The past chapters in this book have introduced data analysis methods, feature extraction techniques, and traditional machine learning and deep learning techniques. We have conducted multiple experiments on numeric, textual, and visual data and found how to analyze and tweak the performance.
In this chapter, we’re going to discuss strategies for planning data science and artificial intelligence projects, tools for persisting the models, and hosting the models as a microservice that can be used in the evolving applications.
Data Science Life Cycle
The process usually begins with focus on defining the business or research objectives and coming up with the artifacts that properly define the problem we are trying to solve. This leads to a clear understanding about the data that will be required, which then expands to analysis of data sources, technical expertise and cost required to obtain the data, and evaluation of data in terms of how nicely will it support in reaching the business objective. Once the data has been obtained, we might need to clean, preprocess, and, in some cases, combine multiple data sources to enrich the quality of data.
Next step in the process is model creation. Based on the business objectives and technological constraints, we decide what kind of solutions might be applicable to this problem. We often begin with simple experiments with basic feature engineering and out-of-the-box solutions and then proceed to more thorough model developments. Based on the type of data, chosen solution, and availability of computation power, this can take hours to days to development as well as training. This is closely tied with thorough evaluation and tuning.
This life cycle is not a rigid structure but shows the process at a top level. The aim of such processes is to provide a standard set of steps involved, along with details about information required for each such step, and the deliverables and documentations that are produced. One such highly popular framework is CRISP-DM.
CRISP-DM Process
Figure 16-3 shows how the process model is designed at four levels of abstraction. At the top level, the phases define several generic tasks that are meant to be well-defined, complete, and stable tasks, which are carried out as special tasks. There may be a generic task called Collect User Data, which may require specialized tasks like (1) export users table from the database, (2) find user location using external service, and (3) download data from user’s LinkedIn profile using the API. The fourth level covers the actual implementation of the specialized tasks – also covering a record of actions, decision, and results of the task that is performed.
There are six phases of the CRISP-DM model. The following sections describe each one.

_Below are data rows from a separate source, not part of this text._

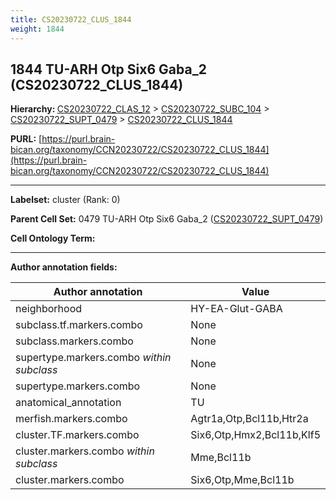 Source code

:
 ```yaml
---
title: CS20230722_CLUS_1844
weight: 1844
---
```

## 1844 TU-ARH Otp Six6 Gaba_2 (CS20230722_CLUS_1844)
<b>Hierarchy: </b>
[CS20230722_CLAS_12](../CS20230722_CLAS_12) >
[CS20230722_SUBC_104](../CS20230722_SUBC_104) >
[CS20230722_SUPT_0479](../CS20230722_SUPT_0479) >
[CS20230722_CLUS_1844](../CS20230722_CLUS_1844)

**PURL:** [https://purl.brain-bican.org/taxonomy/CCN20230722/CS20230722_CLUS_1844](https://purl.brain-bican.org/taxonomy/CCN20230722/CS20230722_CLUS_1844)

---


**Labelset:** cluster (Rank: 0)

**Parent Cell Set:** 0479 TU-ARH Otp Six6 Gaba_2 ([CS20230722_SUPT_0479](../CS20230722_SUPT_0479))



**Cell Ontology Term:** 

[MARKER GENES.]: #


---

[TRANSFERRED ANNOTATIONS.]: #


[AUTHOR ANNOTATION FIELDS.]: #


**Author annotation fields:**

| Author annotation | Value |
|-------------------|-------|
|neighborhood|HY-EA-Glut-GABA|
|subclass.tf.markers.combo|None|
|subclass.markers.combo|None|
|supertype.markers.combo _within subclass_|None|
|supertype.markers.combo|None|
|anatomical_annotation|TU|
|merfish.markers.combo|Agtr1a,Otp,Bcl11b,Htr2a|
|cluster.TF.markers.combo|Six6,Otp,Hmx2,Bcl11b,Klf5|
|cluster.markers.combo _within subclass_|Mme,Bcl11b|
|cluster.markers.combo|Six6,Otp,Mme,Bcl11b|
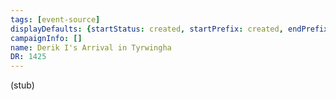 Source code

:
 ```yaml
---
tags: [event-source]
displayDefaults: {startStatus: created, startPrefix: created, endPrefix: destroyed, endStatus: destroyed}
campaignInfo: []
name: Derik I's Arrival in Tyrwingha
DR: 1425
---
```

(stub)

Phase 1: Business Understanding
Before diving deeper into the project, the first step is to understand the end goal of the project from the stakeholder’s point of view. There might be conflicting objectives, which, if not analyzed at this level, may lead to unnecessary repetition costs. By the end of this phase, we will have a clear set of business objectives and business success criteria. We also conduct analysis of resources availability and risk during assess situation. After this, we then define the goals of the project from a technical data mining perspective and produce a project plan.
Phase 2: Data Understanding
This phase involves tasks for collecting initial data. Most projects require data from multiple sources which need to be integrated – that can be covered either in this phase of the next. However, the important part here is to create an initial data collection report that explains how the data was acquired and what problems were encountered. This phase also covers data exploration and describing the data along with verifying data quality. Any potential data quality issues must be addressed.
Phase 3: Data Preparation
The data preparation phase assumes that initial data has been obtained and studied and potential risks have been planned. The end goal of this goal is to produce the ready-to-use datasets that will be used for modelling or analysis. An additional artifact will describe the dataset.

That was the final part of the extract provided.